Puppet slam comes to Pine Plains

Puppet slam comes to Pine Plains

Puppeteer Adam Izen, one of the performers at the Puppet Slam, with his creation Dorris

Provided

On Saturday, April 26, the Stissing Center in Pine Plains will open its doors to a puppetry cabaret of the surreal, the sublime, and the slightly scandalous.

The Hudson Valley Puppet Slam — strictly for those 21 and over — returns after a sold-out debut in Newburgh with what Brad Shur, founder and lead artist of Paper Heart Puppets based in Poughkeepsie calls, “one of my favorite programs I’ve ever been a part of.”

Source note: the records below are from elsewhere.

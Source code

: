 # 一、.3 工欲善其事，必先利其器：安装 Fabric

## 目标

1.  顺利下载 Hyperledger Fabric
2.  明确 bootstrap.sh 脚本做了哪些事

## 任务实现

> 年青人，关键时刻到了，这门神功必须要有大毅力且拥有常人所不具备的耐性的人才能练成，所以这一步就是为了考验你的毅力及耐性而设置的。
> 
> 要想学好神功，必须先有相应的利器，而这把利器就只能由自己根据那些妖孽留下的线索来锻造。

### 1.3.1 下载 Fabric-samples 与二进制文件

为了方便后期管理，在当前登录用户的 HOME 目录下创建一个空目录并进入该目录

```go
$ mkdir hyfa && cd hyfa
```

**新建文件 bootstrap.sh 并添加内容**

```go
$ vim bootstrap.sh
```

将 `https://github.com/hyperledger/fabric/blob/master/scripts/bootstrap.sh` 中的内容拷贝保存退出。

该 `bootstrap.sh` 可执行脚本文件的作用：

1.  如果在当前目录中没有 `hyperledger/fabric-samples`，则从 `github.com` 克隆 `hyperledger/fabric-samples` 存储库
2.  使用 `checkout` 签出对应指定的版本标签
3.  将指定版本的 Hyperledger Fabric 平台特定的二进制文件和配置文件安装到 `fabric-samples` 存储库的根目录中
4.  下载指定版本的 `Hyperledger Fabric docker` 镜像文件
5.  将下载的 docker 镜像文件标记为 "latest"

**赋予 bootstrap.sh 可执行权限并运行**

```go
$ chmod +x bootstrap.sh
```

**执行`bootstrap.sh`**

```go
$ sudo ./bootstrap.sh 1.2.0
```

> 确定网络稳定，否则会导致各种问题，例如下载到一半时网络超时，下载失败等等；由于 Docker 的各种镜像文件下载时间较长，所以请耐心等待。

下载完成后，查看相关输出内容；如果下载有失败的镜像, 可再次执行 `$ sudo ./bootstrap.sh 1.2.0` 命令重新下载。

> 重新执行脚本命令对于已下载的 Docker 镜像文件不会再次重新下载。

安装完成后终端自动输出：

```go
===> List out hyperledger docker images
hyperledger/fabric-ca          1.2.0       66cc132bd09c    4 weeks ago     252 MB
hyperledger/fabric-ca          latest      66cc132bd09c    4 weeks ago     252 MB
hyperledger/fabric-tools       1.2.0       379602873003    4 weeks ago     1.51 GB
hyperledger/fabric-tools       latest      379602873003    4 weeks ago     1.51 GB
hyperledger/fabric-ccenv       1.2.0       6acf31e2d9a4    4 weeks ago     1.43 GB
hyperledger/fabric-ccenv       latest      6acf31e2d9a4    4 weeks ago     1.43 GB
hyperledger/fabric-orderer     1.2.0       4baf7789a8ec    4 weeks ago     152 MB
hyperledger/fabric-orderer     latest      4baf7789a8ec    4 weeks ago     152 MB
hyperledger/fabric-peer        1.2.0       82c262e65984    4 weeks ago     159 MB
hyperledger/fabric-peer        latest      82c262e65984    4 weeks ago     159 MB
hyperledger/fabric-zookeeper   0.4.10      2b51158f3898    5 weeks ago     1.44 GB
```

Shur, a veteran puppeteer with credits ranging from Dolly Parton’s Dollywood to “American Idol,” has curated this evening of miniature drama. “We’ve been trying to have a slam in the Hudson Valley for years,” he said, “and then suddenly it all came together.” A slam, in this case, is less “slam poetry” and more “slamming together nine wildly different puppet acts,” from the hilarious to the haunting. Think of it as a tasting menu of short-form puppetry for grownups: intimate, at times intense, and perhaps liberating.

The lineup includes an Emmy-nominated Disney alum — Chris Palmieri — a handful of local stars — Michelle Finston, Cabot Parsons — and even Shur himself. “We’ve got everything,” said Shur, “from funny to profound to ridiculous … pieces with depth, pieces with abstraction, pieces with adult themes and pieces that are just plain weird.”

If your last puppet encounter involved a trash can-dwelling Muppet or a sock on your hand, prepare for a reeducation. “We’re the best-kept secret in performance,” Shur said. “But we shouldn’t be.” With puppets that range in size, material, and artistic approach — and a venue that Shur calls “a great space for building something even bigger” — this isn’t child’s play. It’s art, it’s theater. It’s for anyone curious enough to watch what happens when fabric is given a voice and an adult storyline.

Tickets are available at thestissingcenter.org.